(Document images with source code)
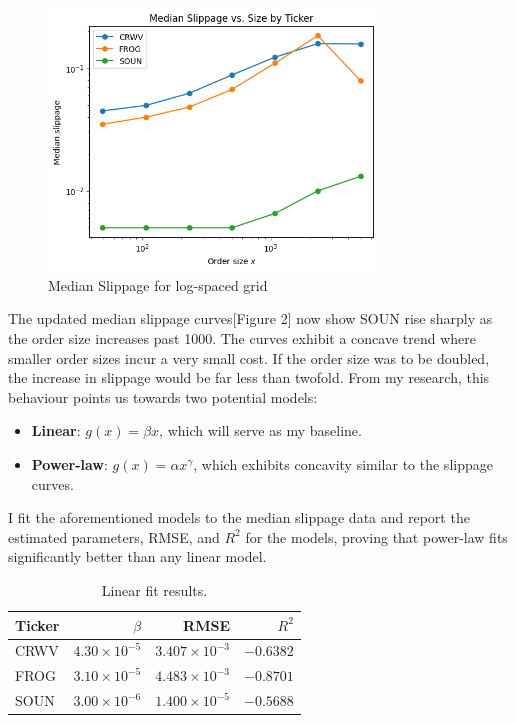 \documentclass[12pt, letterpaper]{article}
\begin{document}
\begin{figure}[h!] %
    \centering
    \includegraphics[width=0.78\textwidth]{res/images/median_slippage_med_grid.png} %
    \caption{Median Slippage for log-spaced grid}
    \label{fig:slippage_log_grid}
\end{figure}


The updated median slippage curves[Figure 2] now show SOUN rise sharply as the order size increases past 1000. The curves exhibit a concave trend where smaller order sizes incur a very small cost. If the order size was to be doubled, the increase in slippage would be far less than twofold. From my research, this behaviour points us towards two potential models:
\begin{itemize}
    \item \textbf{Linear}: $g(x) = \beta x$, which will serve as my baseline.
    \item \textbf{Power-law}: $g(x) = \alpha x^\gamma$, which exhibits concavity similar to the slippage curves.
\end{itemize}



I fit the aforementioned models to the median slippage data and report the estimated parameters, RMSE, and $R^2$ for the models, proving that power-law fits significantly better than any linear model.

\begin{table}[h!]
\centering
\begin{tabular}{lrrr} 
\toprule
Ticker & $\beta$ & RMSE & $R^2$ \\
\midrule 
CRWV  & $4.30\times10^{-5}$ & $3.407\times10^{-3}$ & $-0.6382$ \\
FROG  & $3.10\times10^{-5}$ & $4.483\times10^{-3}$ & $-0.8701$ \\
SOUN  & $3.00\times10^{-6}$ & $1.400\times10^{-5}$ & $-0.5688$ \\
\bottomrule
\end{tabular}
\caption{Linear fit results.}
\end{table}
\end{document}
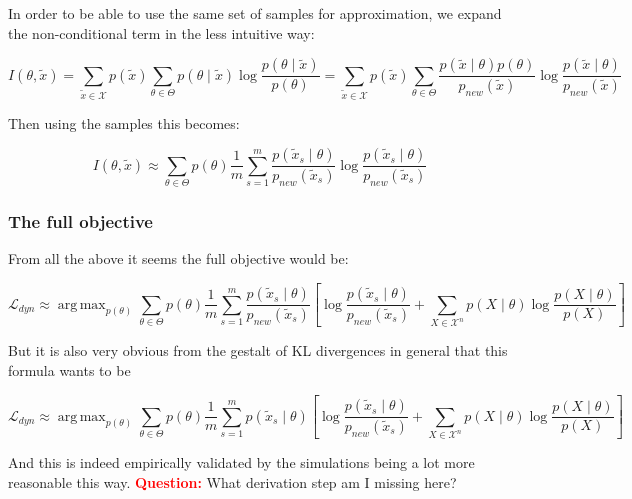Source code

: \documentclass{article}
\DeclareMathOperator*{\argmax}{arg\,max}
\newcommand{\Q}{\textcolor{red}{\textbf{Question: }}}
\begin{document}
In order to be able to use the same set of samples for approximation, we expand the non-conditional term in the less intuitive way:

\begin{equation}
    I(\theta, \tilde{x}) =  \sum_{\tilde{x} \in \mathcal{X}} p(\tilde{x}) \sum_{\theta \in \Theta} p(\theta \mid \tilde{x}) \log \frac{p(\theta \mid \tilde{x})}{p(\theta)} = 
    \sum_{\tilde{x} \in \mathcal{X}} p(\tilde{x}) \sum_{\theta \in \Theta} \frac{p(\tilde{x} \mid \theta) p(\theta)}{p_{new}(\tilde{x})} \log \frac{p(\tilde{x} \mid \theta)}{p_{new}(\tilde{x})}
\end{equation}


Then using the samples this becomes:

\begin{equation}
    I(\theta, \tilde{x}) \approx  \sum_{\theta \in \Theta} p(\theta) \frac{1}{m}\sum_{s=1}^m \frac{p(\tilde{x}_s \mid \theta)}{p_{new}(\tilde{x}_s)}  \log \frac{p(\tilde{x}_s \mid \theta)}{p_{new}(\tilde{x}_s)}
\end{equation}

\subsubsection{The full objective}

From all the above it seems the full objective would be:

\begin{equation}
    \mathcal{L}_{dyn} \approx \argmax_{p(\theta)} \sum_{\theta \in \Theta} p(\theta) \frac{1}{m}\sum_{s=1}^m  \frac{p(\tilde{x}_s \mid \theta)}{p_{new}(\tilde{x}_s)}  \left[ \log \frac{p(\tilde{x}_s \mid \theta)}{p_{new}(\tilde{x}_s)} + \sum_{X \in \mathcal{X}^n} p(X \mid \theta) \log \frac{p(X \mid \theta)}{p(X)} \right]
\end{equation}

But it is also very obvious from the gestalt of KL divergences in general that this formula wants to be 

\begin{equation}
    \mathcal{L}_{dyn} \approx \argmax_{p(\theta)} \sum_{\theta \in \Theta} p(\theta) \frac{1}{m}\sum_{s=1}^m  p(\tilde{x}_s \mid \theta)  \left[ \log \frac{p(\tilde{x}_s \mid \theta)}{p_{new}(\tilde{x}_s)} + \sum_{X \in \mathcal{X}^n} p(X \mid \theta) \log \frac{p(X \mid \theta)}{p(X)} \right]
\end{equation}

And this is indeed empirically validated by the simulations being a lot more reasonable this way. 
\Q What derivation step am I missing here?
\end{document}
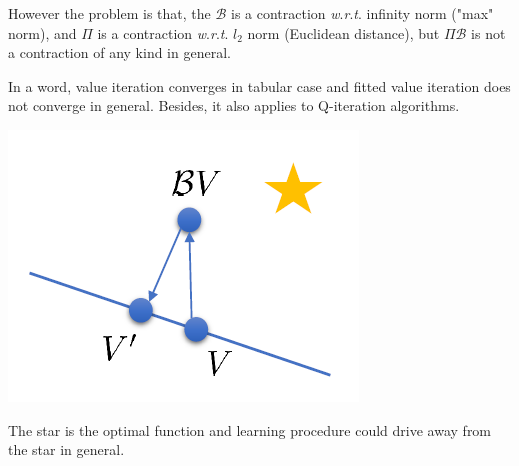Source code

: \documentclass{tufte-handout}
\newcommand{\wrt}{\textit{w}.\textit{r}.\textit{t}. }
\begin{document}
However the problem is that, the $\mathcal{B}$ is a contraction \wrt infinity norm ("max" norm), and $\Pi$ is a contraction \wrt $l_2$ norm (Euclidean distance), but $\Pi \mathcal{B}$ is not a contraction of any kind in general.

In a word, value iteration converges in tabular case and fitted value iteration does not converge in general. Besides, it also applies to Q-iteration algorithms.

\begin{marginfigure}
\centering
\includegraphics[width=\linewidth]{no-converge}
\caption{The star is the optimal function and learning procedure could drive away from the star in general.}
\label{fig:no-converge}
\end{marginfigure}
\end{document}
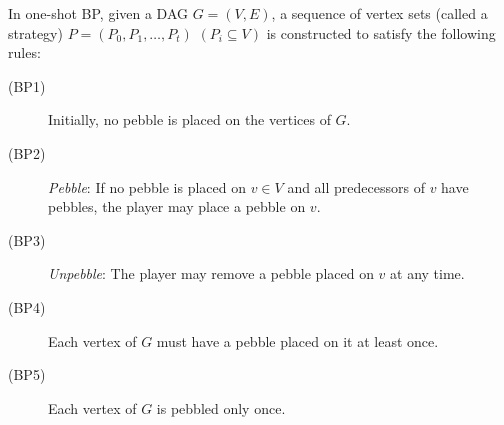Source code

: \documentclass[runningheads]{llncs}
\theoremstyle{plain}
\theoremstyle{definition}
\begin{document}
In one-shot BP, given a DAG $G = (V, E)$, a sequence of vertex sets (called a strategy) $P = (P_0, P_1, \dots, P_t)$ $(P_i \subseteq V)$ is constructed to satisfy the following rules:
%
\begin{description}
    \item[(BP1)] Initially, no pebble is placed on the vertices of $G$. %
    \item[(BP2)] \emph{Pebble}: If no pebble is placed on $v \in V$ and all predecessors of $v$ have pebbles, the player may place a pebble on $v$. %
    \item[(BP3)] \emph{Unpebble}: The player may remove a pebble placed on $v$ at any time. %
    \item[(BP4)] Each vertex of $G$ must have a pebble placed on it at least once.
    \item[(BP5)] Each vertex of $G$ is pebbled only once.
\end{description}
\end{document}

◆ About this exercise ◆
Transcribe all records verbatim, no pictures.

◆ Written solution ◆
 \documentclass[12pt, letterpaper]{article}
\begin{document}
\begin{figure}[h!] %
    \centering
    \includegraphics[width=0.78\textwidth]{res/images/median_slippage_med_grid.png} %
    \caption{Median Slippage for log-spaced grid}
    \label{fig:slippage_log_grid}
\end{figure}


The updated median slippage curves[Figure 2] now show SOUN rise sharply as the order size increases past 1000. The curves exhibit a concave trend where smaller order sizes incur a very small cost. If the order size was to be doubled, the increase in slippage would be far less than twofold. From my research, this behaviour points us towards two potential models:
\begin{itemize}
    \item \textbf{Linear}: $g(x) = \beta x$, which will serve as my baseline.
    \item \textbf{Power-law}: $g(x) = \alpha x^\gamma$, which exhibits concavity similar to the slippage curves.
\end{itemize}



I fit the aforementioned models to the median slippage data and report the estimated parameters, RMSE, and $R^2$ for the models, proving that power-law fits significantly better than any linear model.

\begin{table}[h!]
\centering
\begin{tabular}{lrrr} 
\toprule
Ticker & $\beta$ & RMSE & $R^2$ \\
\midrule 
CRWV  & $4.30\times10^{-5}$ & $3.407\times10^{-3}$ & $-0.6382$ \\
FROG  & $3.10\times10^{-5}$ & $4.483\times10^{-3}$ & $-0.8701$ \\
SOUN  & $3.00\times10^{-6}$ & $1.400\times10^{-5}$ & $-0.5688$ \\
\bottomrule
\end{tabular}
\caption{Linear fit results.}
\end{table}
\end{document}
Source code

: \documentclass{article}
\DeclareMathOperator*{\argmax}{arg\,max}
\newcommand{\Q}{\textcolor{red}{\textbf{Question: }}}
\begin{document}
In order to be able to use the same set of samples for approximation, we expand the non-conditional term in the less intuitive way:

\begin{equation}
    I(\theta, \tilde{x}) =  \sum_{\tilde{x} \in \mathcal{X}} p(\tilde{x}) \sum_{\theta \in \Theta} p(\theta \mid \tilde{x}) \log \frac{p(\theta \mid \tilde{x})}{p(\theta)} = 
    \sum_{\tilde{x} \in \mathcal{X}} p(\tilde{x}) \sum_{\theta \in \Theta} \frac{p(\tilde{x} \mid \theta) p(\theta)}{p_{new}(\tilde{x})} \log \frac{p(\tilde{x} \mid \theta)}{p_{new}(\tilde{x})}
\end{equation}


Then using the samples this becomes:

\begin{equation}
    I(\theta, \tilde{x}) \approx  \sum_{\theta \in \Theta} p(\theta) \frac{1}{m}\sum_{s=1}^m \frac{p(\tilde{x}_s \mid \theta)}{p_{new}(\tilde{x}_s)}  \log \frac{p(\tilde{x}_s \mid \theta)}{p_{new}(\tilde{x}_s)}
\end{equation}

\subsubsection{The full objective}

From all the above it seems the full objective would be:

\begin{equation}
    \mathcal{L}_{dyn} \approx \argmax_{p(\theta)} \sum_{\theta \in \Theta} p(\theta) \frac{1}{m}\sum_{s=1}^m  \frac{p(\tilde{x}_s \mid \theta)}{p_{new}(\tilde{x}_s)}  \left[ \log \frac{p(\tilde{x}_s \mid \theta)}{p_{new}(\tilde{x}_s)} + \sum_{X \in \mathcal{X}^n} p(X \mid \theta) \log \frac{p(X \mid \theta)}{p(X)} \right]
\end{equation}

But it is also very obvious from the gestalt of KL divergences in general that this formula wants to be 

\begin{equation}
    \mathcal{L}_{dyn} \approx \argmax_{p(\theta)} \sum_{\theta \in \Theta} p(\theta) \frac{1}{m}\sum_{s=1}^m  p(\tilde{x}_s \mid \theta)  \left[ \log \frac{p(\tilde{x}_s \mid \theta)}{p_{new}(\tilde{x}_s)} + \sum_{X \in \mathcal{X}^n} p(X \mid \theta) \log \frac{p(X \mid \theta)}{p(X)} \right]
\end{equation}

And this is indeed empirically validated by the simulations being a lot more reasonable this way. 
\Q What derivation step am I missing here?
\end{document}
Source code

: \documentclass{tufte-handout}
\newcommand{\wrt}{\textit{w}.\textit{r}.\textit{t}. }
\begin{document}
However the problem is that, the $\mathcal{B}$ is a contraction \wrt infinity norm ("max" norm), and $\Pi$ is a contraction \wrt $l_2$ norm (Euclidean distance), but $\Pi \mathcal{B}$ is not a contraction of any kind in general.

In a word, value iteration converges in tabular case and fitted value iteration does not converge in general. Besides, it also applies to Q-iteration algorithms.

\begin{marginfigure}
\centering
\includegraphics[width=\linewidth]{no-converge}
\caption{The star is the optimal function and learning procedure could drive away from the star in general.}
\label{fig:no-converge}
\end{marginfigure}
\end{document}
Source code

: \documentclass[runningheads]{llncs}
\theoremstyle{plain}
\theoremstyle{definition}
\begin{document}
In one-shot BP, given a DAG $G = (V, E)$, a sequence of vertex sets (called a strategy) $P = (P_0, P_1, \dots, P_t)$ $(P_i \subseteq V)$ is constructed to satisfy the following rules:
%
\begin{description}
    \item[(BP1)] Initially, no pebble is placed on the vertices of $G$. %
    \item[(BP2)] \emph{Pebble}: If no pebble is placed on $v \in V$ and all predecessors of $v$ have pebbles, the player may place a pebble on $v$. %
    \item[(BP3)] \emph{Unpebble}: The player may remove a pebble placed on $v$ at any time. %
    \item[(BP4)] Each vertex of $G$ must have a pebble placed on it at least once.
    \item[(BP5)] Each vertex of $G$ is pebbled only once.
\end{description}
\end{document}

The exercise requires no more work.